Re: WORD JOINER vs ZWNBSP

From: Marcel Schneider <charupdate_at_orange.fr>
Date: Wed, 1 Jul 2015 10:47:55 +0200 (CEST)

On Tue, Jun 30, 2015, Richard Wordingham wrote:

> On Tue, 30 Jun 2015 11:25:43 +0200 (CEST)
> Marcel Schneider wrote:
>
> > On Mon, Jun 30, 2015, Richard Wordingham wrote:
>
> > I tested on Microsoft Word 2010 Starter running on Windows 7 Starter,
> > on a netbook. This software being based on the full versions, the
> > interpretation of U+FEFF must be the standard behavior. I tested in
> > Latin script.

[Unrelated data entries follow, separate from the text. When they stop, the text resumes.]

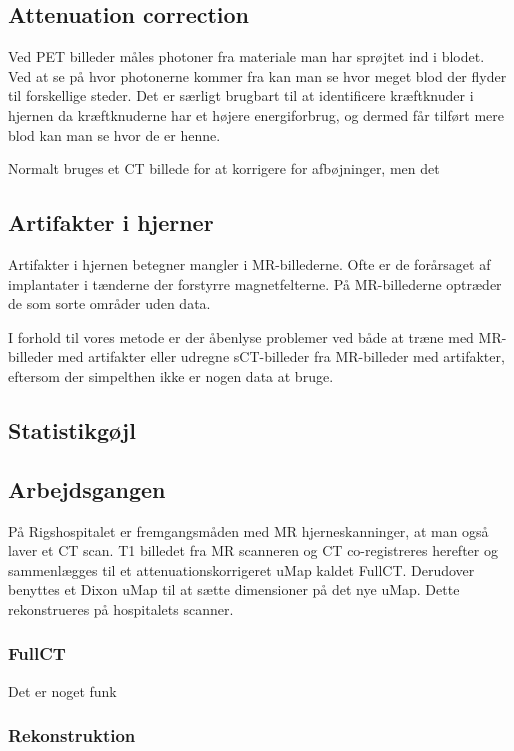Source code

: \subsection{Attenuation correction}
Ved PET billeder måles photoner fra materiale man har sprøjtet ind i blodet. Ved
at se på hvor photonerne kommer fra kan man se hvor meget blod der flyder til
forskellige steder. Det er særligt brugbart til at identificere kræftknuder i
hjernen da kræftknuderne har et højere energiforbrug, og dermed får tilført
mere blod kan man se hvor de er henne.

Normalt bruges et CT billede for at korrigere for afbøjninger, men det  


\subsection{Artifakter i hjerner}
Artifakter i hjernen betegner mangler i MR-billederne. Ofte er de forårsaget
af implantater i tænderne der forstyrre magnetfelterne. På MR-billederne optræder
de som sorte områder uden data.

I forhold til vores metode er der åbenlyse problemer ved både at træne med MR-billeder
med artifakter eller udregne sCT-billeder fra MR-billeder med artifakter, eftersom der
simpelthen ikke er nogen data at bruge.


\subsection{Statistikgøjl}



\subsection{Arbejdsgangen}


På Rigshospitalet er fremgangsmåden med MR
hjerneskanninger, at man også laver et CT scan. T1 billedet fra MR scanneren
og CT co-registreres herefter og sammenlægges til et attenuationskorrigeret
uMap kaldet FullCT. Derudover benyttes et Dixon uMap til at sætte dimensioner
på det nye uMap. Dette rekonstrueres på hospitalets scanner.


\subsubsection{FullCT}


Det er noget funk

\subsubsection{Rekonstruktion}

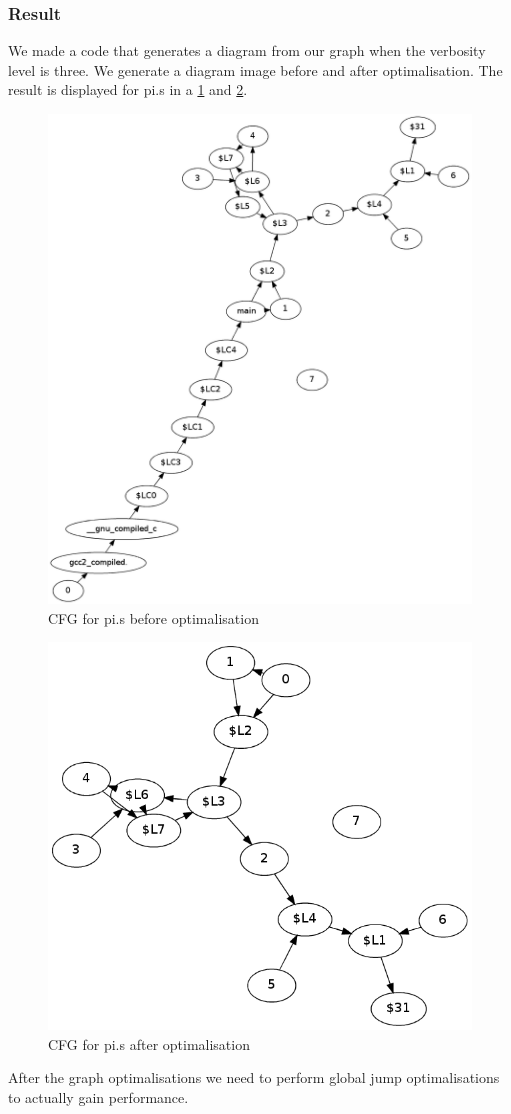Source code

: \subsubsection{Result}
We made a code that generates a diagram from our graph when the verbosity level
is three. We generate a diagram image before and 
after optimalisation. The result is displayed for pi.s in a \ref{fig:before} 
and \ref{fig:after}.
\begin{figure}[H]
\centering
\includegraphics[scale=0.2]{images/before}
\caption{CFG for pi.s before optimalisation}
\label{fig:before}
\end{figure}
\begin{figure}[H]
\centering
\includegraphics[scale=0.2]{images/after}
\caption{CFG for pi.s after optimalisation}
\label{fig:after}
\end{figure}
After the graph optimalisations we need to perform global jump optimalisations
to actually gain performance.

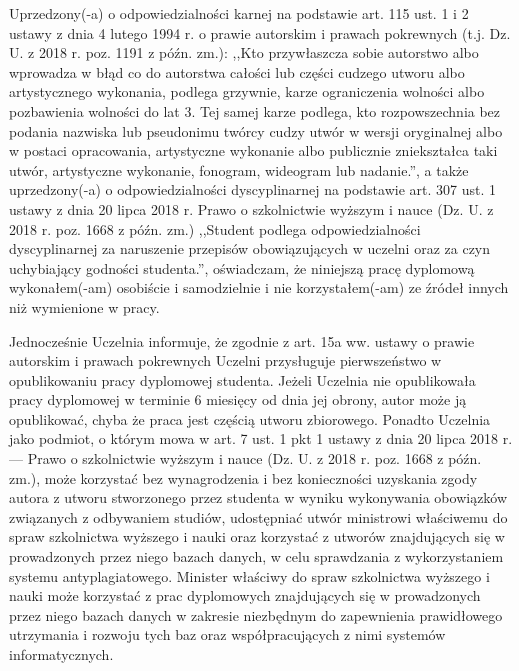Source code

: \documentclass[a4paper,12pt]{article}
\begin{document}
{\sf Uprzedzony(-a) o odpowiedzialności karnej na podstawie art. 115 ust. 1 i 2 ustawy z dnia 4 lutego 1994 r. o prawie autorskim i prawach pokrewnych (t.j. Dz. U. z 2018 r. poz. 1191 z późn. zm.): ,,Kto przywłaszcza sobie autorstwo albo wprowadza w błąd co do autorstwa całości lub części cudzego utworu albo artystycznego wykonania, podlega grzywnie, karze ograniczenia wolności albo pozbawienia wolności do lat 3. Tej samej karze podlega, kto rozpowszechnia bez podania nazwiska lub pseudonimu twórcy cudzy utwór w wersji oryginalnej albo w postaci opracowania, artystyczne wykonanie albo publicznie zniekształca taki utwór, artystyczne wykonanie, fonogram, wideogram lub nadanie.'', a także uprzedzony(-a) o odpowiedzialności dyscyplinarnej na podstawie art. 307 ust. 1 ustawy z dnia 20 lipca 2018 r. Prawo o szkolnictwie wyższym i nauce (Dz. U. z 2018 r. poz. 1668 z późn. zm.) ,,Student podlega odpowiedzialności dyscyplinarnej za naruszenie przepisów obowiązujących w uczelni oraz za czyn uchybiający godności studenta.'', oświadczam, że niniejszą pracę dyplomową wykonałem(-am) osobiście i samodzielnie i nie korzystałem(-am) ze źródeł innych niż wymienione w pracy.

\bigskip

Jednocześnie Uczelnia informuje, że zgodnie z art. 15a ww. ustawy o prawie autorskim i prawach pokrewnych Uczelni przysługuje pierwszeństwo w opublikowaniu pracy dyplomowej studenta. Jeżeli Uczelnia nie opublikowała pracy dyplomowej w terminie 6 miesięcy od dnia jej obrony, autor może ją opublikować, chyba że praca jest częścią utworu zbiorowego. Ponadto Uczelnia jako podmiot, o którym mowa w art. 7 ust. 1 pkt 1 ustawy z dnia 20 lipca 2018 r. --- Prawo o szkolnictwie wyższym i nauce (Dz. U. z 2018 r. poz. 1668 z późn. zm.), może korzystać bez wynagrodzenia i bez konieczności uzyskania zgody autora z utworu stworzonego przez studenta w wyniku wykonywania obowiązków związanych z odbywaniem studiów, udostępniać utwór ministrowi właściwemu do spraw szkolnictwa wyższego i nauki oraz korzystać z utworów znajdujących się w prowadzonych przez niego bazach danych, w celu sprawdzania z wykorzystaniem systemu antyplagiatowego. Minister właściwy do spraw szkolnictwa wyższego i nauki może korzystać z prac dyplomowych znajdujących się w prowadzonych przez niego bazach danych w zakresie niezbędnym do zapewnienia prawidłowego utrzymania i rozwoju tych baz oraz współpracujących z nimi systemów informatycznych.}

\vspace{14ex}
\end{document}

You may wish to redo the tests, so please open a new
> > document, input two words, replace the blank with whatever character
> > the word boundaries behavior is to be checked of, and search for one
> > of the two words with the 'whole word' option enabled. If the result
> > is none, the test character indicates the absence of word boundaries;
> > if there is a result, the test character indicates the presence of
> > word boundaries.

Yesterday (On Tue, Jun 30, 2015) already, I wondered how my text could be altered with needlessly suppressed and added line breaks.
Now I wish everybody to take notice that, at least on this Public List, I *never* quoted anybody this way:
 
> At some time in June 2015, Richard Wordingham wrote:

This is why, to get started with this reply, I replaced that line with the accurate one, which can be checked at http://www.unicode.org/mail-arch/unicode-ml/y2015-m06/0279.html (except the e-mail address, which is suppressed by the list engine at archiving, and will be so here again):

On Tue, Jun 30, 2015, Richard Wordingham wrote:
_______

> I did my own tests in word 2010 with Windows 7. Although U+FEFF and
> U+2060 displayed differently when I enabled the display of
> 'non-printing' characters (spaces, inactive soft hyphens, non-breaking
> hyphens, paragraph ends etc.), the behaved the same when embedded in
> French l'eau and Thai กก - they changed each word to two words, as
> detected by ctrl/rt-arrow. However, this is wrong.

At the same time, Doug Ewell (to whom I'll reply soon, as well as to Khaled Hosny) was writing exactly what I see at display: a .notdef box. Personally I've enabled for current display: paragraph ends, manual line breaks, tabulation characters, text limits. (Unfortunately I cannot enable separately the display of style separators too. To see them, I must enable all, as Richard did for test.)

Ctrl + RIGHT overrides APOSTROPHEs and in-word single closing-quotes, and can therefore not be used to detect word boundaries.
Perhaps you might consider to run the test as I did. It goes as follows:

1 Open a new document.
2 input two words with a blank between.
3 Replace the blank with whatever character the word boundaries behavior is to be checked of.
4 Do a search for one of the two words with the 'whole word' option enabled.
→ If the result is 'No instance found', the test character indicates the absence of word boundaries.
→ If the result is 'One instance found', the test character indicates the presence of word boundaries.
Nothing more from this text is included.